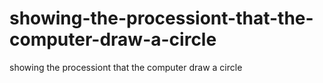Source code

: # showing-the-processiont-that-the-computer-draw-a-circle
showing the processiont that the computer draw a circle
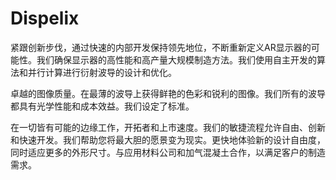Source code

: # Dispelix

紧跟创新步伐，通过快速的内部开发保持领先地位，不断重新定义AR显示器的可能性。我们确保显示器的高性能和高产量大规模制造方法。我们使用自主开发的算法和并行计算进行衍射波导的设计和优化。

卓越的图像质量。在最薄的波导上获得鲜艳的色彩和锐利的图像。我们所有的波导都具有光学性能和成本效益。我们设定了标准。

在一切皆有可能的边缘工作，开拓者和上市速度。我们的敏捷流程允许自由、创新和快速开发。我们帮助您将最大胆的愿景变为现实。更快地体验新的设计自由度，同时适应更多的外形尺寸。与应用材料公司和加气混凝土合作，以满足客户的制造需求。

----------

**Your task**.
Line for line, retype the material exactly, omitting any pictures.

**Result**.
Source code

: # showing-the-processiont-that-the-computer-draw-a-circle
showing the processiont that the computer draw a circle
Source code

: # Dispelix

紧跟创新步伐，通过快速的内部开发保持领先地位，不断重新定义AR显示器的可能性。我们确保显示器的高性能和高产量大规模制造方法。我们使用自主开发的算法和并行计算进行衍射波导的设计和优化。

卓越的图像质量。在最薄的波导上获得鲜艳的色彩和锐利的图像。我们所有的波导都具有光学性能和成本效益。我们设定了标准。

在一切皆有可能的边缘工作，开拓者和上市速度。我们的敏捷流程允许自由、创新和快速开发。我们帮助您将最大胆的愿景变为现实。更快地体验新的设计自由度，同时适应更多的外形尺寸。与应用材料公司和加气混凝土合作，以满足客户的制造需求。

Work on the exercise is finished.